París no se acaba nunca. He estado muchas veces en la ciudad, pero siempre regreso con más ganas de volver. Sus calles, sus museos, sus restaurantes, los cafés, sus tiendas, el aire que corre por sus avenidas, incluso su lluvia…todo me atrae y me despierta. En este siempre penúltimo viaje la fotografía ha ocupado la mayor parte de mis días, pues se celebraba Paris Photo: una feria internacional de fotografía, que reúne a lo mejorcito de este mundo. Claro que no sólo se celebra la feria en el Grand Palais, también la ciudad se llena de exposiciones temporales en la Maison Européenne de la Photoographie, la Fundación Cartier Bresson, Photo Saint Germain, y en otros lugares a los que me encanta llegar después de perderme.
Henry Callahan y Louis Faurer han sido los protagonistas, con sendas exposiciones en dos de esos lugares. Los dos fotógrafos trabajaban en blanco y negro; el primero, con grandes contrastes de luz. Callahan exponía las altas luces y, de esa forma el contraste que causaba era maravilloso y llamativo, como se puede ver en algunas de sus imágenes. Faurer trabajaba más con el interior, los sentimientos, con la honestidad de lo que ve, con la melancolía callejera. Con pocos elementos de color—con los más simples—obtienen resultados formidables: la sencillez es realmente difícil de conseguir.
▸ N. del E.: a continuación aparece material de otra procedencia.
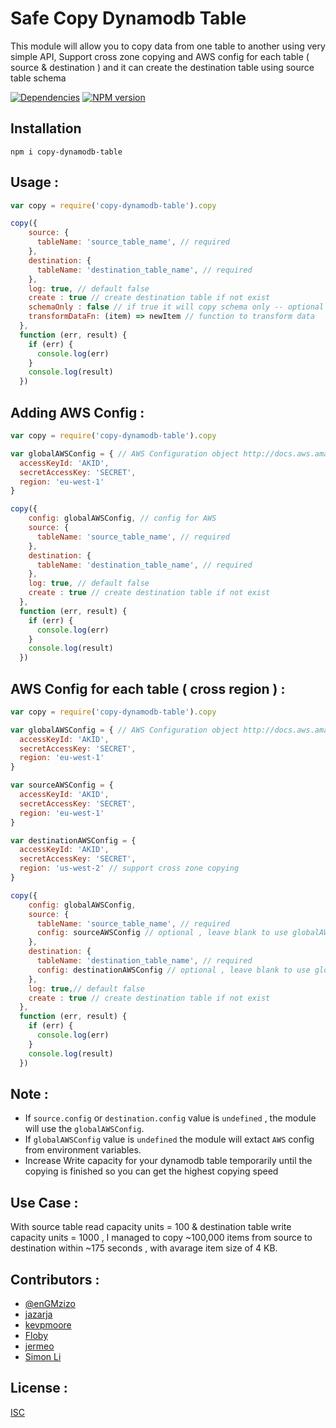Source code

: Safe Copy Dynamodb Table
===================

This module will allow you to copy data from one table to another using very simple API, Support cross zone copying and AWS config for each table ( source & destination ) and it can create the destination table using source table schema

[![Dependencies](https://david-dm.org/enGMzizo/copy-dynamodb-table.png)](https://david-dm.org/enGMzizo/copy-dynamodb-table) [![NPM version](https://badge.fury.io/js/copy-dynamodb-table.png)](http://badge.fury.io/js/copy-dynamodb-table)


## Installation

    npm i copy-dynamodb-table

## Usage :

```js
var copy = require('copy-dynamodb-table').copy

copy({
    source: {
      tableName: 'source_table_name', // required
    },
    destination: {
      tableName: 'destination_table_name', // required
    },
    log: true, // default false
    create : true // create destination table if not exist
    schemaOnly : false // if true it will copy schema only -- optional
    transformDataFn: (item) => newItem // function to transform data
  },
  function (err, result) {
    if (err) {
      console.log(err)
    }
    console.log(result)
  })
```
## Adding AWS Config :

```js
var copy = require('copy-dynamodb-table').copy

var globalAWSConfig = { // AWS Configuration object http://docs.aws.amazon.com/AWSJavaScriptSDK/latest/AWS/Config.html#constructor-property
  accessKeyId: 'AKID',
  secretAccessKey: 'SECRET',
  region: 'eu-west-1'
}

copy({
    config: globalAWSConfig, // config for AWS
    source: {
      tableName: 'source_table_name', // required
    },
    destination: {
      tableName: 'destination_table_name', // required
    },
    log: true, // default false
    create : true // create destination table if not exist
  },
  function (err, result) {
    if (err) {
      console.log(err)
    }
    console.log(result)
  })
```

## AWS Config for each table ( cross region ) :

```js
var copy = require('copy-dynamodb-table').copy

var globalAWSConfig = { // AWS Configuration object http://docs.aws.amazon.com/AWSJavaScriptSDK/latest/AWS/Config.html#constructor-property
  accessKeyId: 'AKID',
  secretAccessKey: 'SECRET',
  region: 'eu-west-1'
}

var sourceAWSConfig = {
  accessKeyId: 'AKID',
  secretAccessKey: 'SECRET',
  region: 'eu-west-1'
}

var destinationAWSConfig = {
  accessKeyId: 'AKID',
  secretAccessKey: 'SECRET',
  region: 'us-west-2' // support cross zone copying
}

copy({
    config: globalAWSConfig,
    source: {
      tableName: 'source_table_name', // required
      config: sourceAWSConfig // optional , leave blank to use globalAWSConfig
    },
    destination: {
      tableName: 'destination_table_name', // required
      config: destinationAWSConfig // optional , leave blank to use globalAWSConfig
    },
    log: true,// default false
    create : true // create destination table if not exist
  },
  function (err, result) {
    if (err) {
      console.log(err)
    }
    console.log(result)
  })
```

## Note :

  - If `source.config` or `destination.config` value is `undefined` , the module will use the `globalAWSConfig`.
  - If `globalAWSConfig` value is `undefined` the module will extact `AWS` config from environment variables.
  - Increase Write capacity for your dynamodb table temporarily until the copying is finished so you can get the highest copying speed

## Use Case :
  With source table read capacity units = 100 & destination table write capacity units  = 1000 , I managed to copy ~100,000 items from source to destination within ~175 seconds , with avarage item size of 4 KB.

## Contributors :

- [@enGMzizo](https://twitter.com/enGMzizo)
- [jazarja](https://github.com/jazarja)
- [kevpmoore](https://github.com/kevpmoore)
- [Floby](https://github.com/Floby)
- [jermeo](https://github.com/jermeo)
- [Simon Li](https://github.com/siutsin)

## License :

[ISC](https://spdx.org/licenses/ISC)
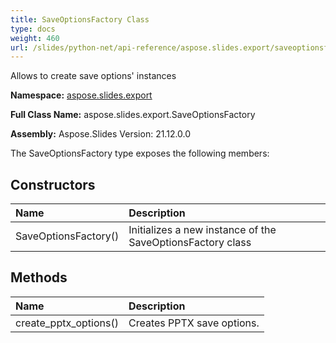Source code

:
```yaml
---
title: SaveOptionsFactory Class
type: docs
weight: 460
url: /slides/python-net/api-reference/aspose.slides.export/saveoptionsfactory/
---
```


Allows to create save options' instances

**Namespace:** [aspose.slides.export](/slides/python-net/api-reference/aspose.slides.export/)

**Full Class Name:** aspose.slides.export.SaveOptionsFactory

**Assembly:**  Aspose.Slides Version: 21.12.0.0

The SaveOptionsFactory type exposes the following members:
## **Constructors**
|**Name**|**Description**|
| :- | :- |
|SaveOptionsFactory()|Initializes a new instance of the SaveOptionsFactory class|
## **Methods**
|**Name**|**Description**|
| :- | :- |
|create_pptx_options()|Creates PPTX save options.|
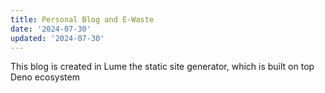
 ```yaml
---
title: Personal Blog and E-Waste
date: '2024-07-30'
updated: '2024-07-30'
---
```


This blog is created in Lume the static site generator,
which is built on top Deno ecosystem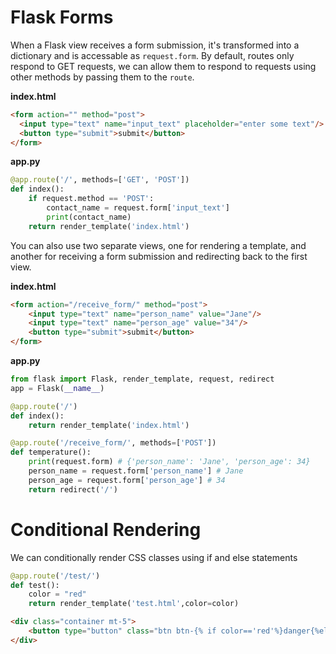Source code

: 
# Flask Forms

When a Flask view receives a form submission, it's transformed into a dictionary and is accessable as `request.form`. By default, routes only respond to GET requests, we can allow them to respond to requests using other methods by passing them to the `route`.

**index.html**
```html
<form action="" method="post">
  <input type="text" name="input_text" placeholder="enter some text"/>
  <button type="submit">submit</button>
</form>
```

**app.py**
```python
@app.route('/', methods=['GET', 'POST'])
def index():
    if request.method == 'POST':
        contact_name = request.form['input_text']
        print(contact_name)
    return render_template('index.html')
```


You can also use two separate views, one for rendering a template, and another for receiving a form submission and redirecting back to the first view.


**index.html**
```html
<form action="/receive_form/" method="post">
    <input type="text" name="person_name" value="Jane"/>
    <input type="text" name="person_age" value="34"/>
    <button type="submit">submit</button>
</form>
```

**app.py**
```python
from flask import Flask, render_template, request, redirect
app = Flask(__name__)

@app.route('/')
def index():
    return render_template('index.html')

@app.route('/receive_form/', methods=['POST'])
def temperature():
    print(request.form) # {'person_name': 'Jane', 'person_age': 34}
    person_name = request.form['person_name'] # Jane
    person_age = request.form['person_age'] # 34
    return redirect('/')
```

# Conditional Rendering

We can conditionally render CSS classes using if and else statements

```python
@app.route('/test/')
def test():
    color = "red"
    return render_template('test.html',color=color)

```

```html
<div class="container mt-5">
    <button type="button" class="btn btn-{% if color=='red'%}danger{%else%}warning{% endif%}">Primary</button>
</div>
```

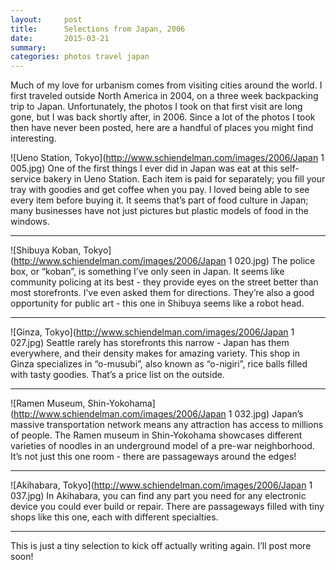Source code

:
 ```yaml
---
layout:     post
title:      Selections from Japan, 2006
date:       2015-03-21
summary:    
categories: photos travel japan
---
```


Much of my love for urbanism comes from visiting cities around the world. I first traveled outside North America in 2004, on a three week backpacking trip to Japan. Unfortunately, the photos I took on that first visit are long gone, but I was back shortly after, in 2006. Since a lot of the photos I took then have never been posted, here are a handful of places you might find interesting.


![Ueno Station, Tokyo](http://www.schiendelman.com/images/2006/Japan 1 005.jpg)
One of the first things I ever did in Japan was eat at this self-service bakery in Ueno Station. Each item is paid for separately; you fill your tray with goodies and get coffee when you pay. I loved being able to see every item before buying it. It seems that’s part of food culture in Japan; many businesses have not just pictures but plastic models of food in the windows.
***

![Shibuya Koban, Tokyo](http://www.schiendelman.com/images/2006/Japan 1 020.jpg)
The police box, or “koban”, is something I’ve only seen in Japan. It seems like community policing at its best - they provide eyes on the street better than most storefronts. I’ve even asked them for directions. They’re also a good opportunity for public art - this one in Shibuya seems like a robot head.  
***

![Ginza, Tokyo](http://www.schiendelman.com/images/2006/Japan 1 027.jpg)
Seattle rarely has storefronts this narrow - Japan has them everywhere, and their density makes for amazing variety. This shop in Ginza specializes in “o-musubi”, also known as “o-nigiri”, rice balls filled with tasty goodies. That’s a price list on the outside.  
***

![Ramen Museum, Shin-Yokohama](http://www.schiendelman.com/images/2006/Japan 1 032.jpg)
Japan’s massive transportation network means any attraction has access to millions of people. The Ramen museum in Shin-Yokohama showcases different varieties of noodles in an underground model of a pre-war neighborhood. It’s not just this one room - there are passageways around the edges!  
***

![Akihabara, Tokyo](http://www.schiendelman.com/images/2006/Japan 1 037.jpg)
In Akihabara, you can find any part you need for any electronic device you could ever build or repair. There are passageways filled with tiny shops like this one, each with different specialties.  
***

This is just a tiny selection to kick off actually writing again. I’ll post more soon!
La vuelta de París siempre es dura, quizás esta lo sea un poco más, quizás todo lo que he visto anticipaba algo del futuro; pero a veces tengo la sensación de que no es sólo París, sino que toda vuelta es dura, pues a cada uno nos toca experimentar nuestra propia Odisea con sus monstruos y sus hechizos. Como las fotos de esta receta, oscuras, con algún contraste de luz llamativo pero con un predominante gris oscuro que habla por sí solo. Curiosamente, la zona iluminada, por supuesto, es la de la sopa de cebolla, porque nos da calor en estos días de frío, porque nos acoge y nos calienta. Quizás una sopa de cebolla, tan de tiempos del hambre, nos parezca hoy demasiado simple, demasiado sencilla; pero esta sencillez también es realmente difícil de alcanzar, pues hacer que lo poco sea mucho es casi un milagro, como esa ciudad, que no se acaba nunca—preguntádselo, si no, a Vila-Matas — y nos espera cada vez que volvemos a ella.